Holding. Marco Di Gennaro interviene sulla cessione delle quote da parte del Pincio. «C’è il rischio che il privato possa acquistare ad un valore irrisorio»

Holding. Marco Di Gennaro interviene sulla cessione delle quote da parte del Pincio. «C’è il rischio che il privato possa acquistare ad un valore irrisorio»

CIVITAVECCHIA – «Non ci sono giustificazioni plausibili alla scandalosa decisione di cedere ai privati l’intero controllo di tutti i servizi pubblici della città.
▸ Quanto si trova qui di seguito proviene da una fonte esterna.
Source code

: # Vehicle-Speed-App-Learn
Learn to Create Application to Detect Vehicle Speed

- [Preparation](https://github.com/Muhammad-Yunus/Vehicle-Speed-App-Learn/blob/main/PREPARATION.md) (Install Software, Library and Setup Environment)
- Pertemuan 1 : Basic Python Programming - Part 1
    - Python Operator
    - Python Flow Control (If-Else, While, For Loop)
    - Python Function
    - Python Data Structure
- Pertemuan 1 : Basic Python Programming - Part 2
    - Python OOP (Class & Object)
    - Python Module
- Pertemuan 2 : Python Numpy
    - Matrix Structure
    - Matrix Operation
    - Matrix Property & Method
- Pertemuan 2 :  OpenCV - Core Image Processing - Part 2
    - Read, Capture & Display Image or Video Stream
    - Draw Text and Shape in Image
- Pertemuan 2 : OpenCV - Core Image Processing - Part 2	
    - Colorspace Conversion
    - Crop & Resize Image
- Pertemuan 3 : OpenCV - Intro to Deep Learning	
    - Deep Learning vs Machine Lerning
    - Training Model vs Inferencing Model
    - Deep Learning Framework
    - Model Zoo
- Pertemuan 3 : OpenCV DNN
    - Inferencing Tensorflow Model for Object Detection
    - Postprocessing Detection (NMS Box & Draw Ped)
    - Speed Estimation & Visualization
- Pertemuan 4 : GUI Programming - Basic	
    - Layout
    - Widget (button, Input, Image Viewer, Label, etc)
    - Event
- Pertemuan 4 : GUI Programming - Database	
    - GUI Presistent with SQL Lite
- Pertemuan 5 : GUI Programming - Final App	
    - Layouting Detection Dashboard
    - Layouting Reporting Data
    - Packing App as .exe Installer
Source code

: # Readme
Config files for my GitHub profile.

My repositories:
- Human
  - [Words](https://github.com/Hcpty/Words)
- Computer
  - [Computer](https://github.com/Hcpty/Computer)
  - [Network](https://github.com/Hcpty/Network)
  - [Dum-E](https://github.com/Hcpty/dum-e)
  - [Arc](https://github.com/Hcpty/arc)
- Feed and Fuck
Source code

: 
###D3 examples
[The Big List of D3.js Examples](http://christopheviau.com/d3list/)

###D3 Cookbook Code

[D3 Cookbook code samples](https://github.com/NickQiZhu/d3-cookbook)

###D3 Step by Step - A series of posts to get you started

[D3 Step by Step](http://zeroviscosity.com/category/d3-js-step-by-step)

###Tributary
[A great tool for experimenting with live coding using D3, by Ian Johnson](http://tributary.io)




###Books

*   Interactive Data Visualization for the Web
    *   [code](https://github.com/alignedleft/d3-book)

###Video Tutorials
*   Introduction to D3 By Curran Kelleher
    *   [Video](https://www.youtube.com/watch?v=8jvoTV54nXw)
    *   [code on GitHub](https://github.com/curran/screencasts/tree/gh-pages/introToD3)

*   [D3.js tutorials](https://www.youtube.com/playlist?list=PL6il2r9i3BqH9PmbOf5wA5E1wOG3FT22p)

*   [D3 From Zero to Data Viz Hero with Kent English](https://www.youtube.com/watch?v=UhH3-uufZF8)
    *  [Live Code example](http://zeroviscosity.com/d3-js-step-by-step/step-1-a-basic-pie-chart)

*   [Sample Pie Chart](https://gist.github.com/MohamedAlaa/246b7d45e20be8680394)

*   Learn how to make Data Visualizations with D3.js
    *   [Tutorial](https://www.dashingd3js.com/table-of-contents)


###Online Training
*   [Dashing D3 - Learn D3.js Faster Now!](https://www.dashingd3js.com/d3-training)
Le stesse dichiarazioni di alcuni esponenti dell’amministrazione fanno risaltare l’estrema superficialità con cui è stata affrontata questa problematica e votato un provvedimento senza alcun approfondimento e, soprattutto, senza rendersi conto delle conseguenze». Lo dichiara Marco Di Gennaro, affermando che i cittadini ed i lavoratori devono sapere che il Comune ha deciso di cedere il 60% della Holding, cioè la società che doveva garantire al Comune di conservare il controllo sui servizi pubblici: servizio idrico, trasporti, farmacie, rifiuti, igiene urbana, verde pubblico, scuolabus, parcheggi,etc. «Doveva garantire, perché invece non controllerà più niente – si legge in una nota – giustificare questa esecrabile decisione affermando, come fa qualche consigliere, che si sta applicando la legge, non corrisponde al vero. Invece di dare applicazione alla legge che non obbliga a cedere più del 40% delle società operative dei servizi, si è voluto fare i primi della classe cedendo, cosa non prevista da alcuna norma, addirittura la maggioranza della società che controlla tutti servizi. Peccato – prosegue – che oltre ad essere, con demerito, i primi siamo anche gli unici perché a nessun altro, in Italia ed in Europa, è venuto in mente di porre in atto una tale bislacca e masochistica iniziativa. Senza andare troppo lontano, basta ricordare che la stessa Acea è per il 51% di proprietà del comune di Roma». «Se si tiene, poi, conto che la Holding pur costituita due anni orsono non è in piena operatività e non ha pertanto raggiunto una consistente valorizzazione – dichiara ancora il segretario dell’Udc – c’è il rischio che il privato possa acquisirla ad un valore irrisorio. Un ente locale che decide di non gestire i servizi pubblici lasciandoli in balia della logica del profitto già prefigurando, come chiaramente si evince dalle parole dell’assessore al bilancio, aumento dei costi per i cittadini e prossimi e consistenti licenziamenti, rinuncia ad un elemento fondamentale del suo esistere: essere dalla parte della gente». «L’Udc continua ad essere dalla parte della gente – conclude Marco Di Gennaro – e nel rispetto del programma elettorale, continuerà a battersi perché le ragioni della gente prevalgano».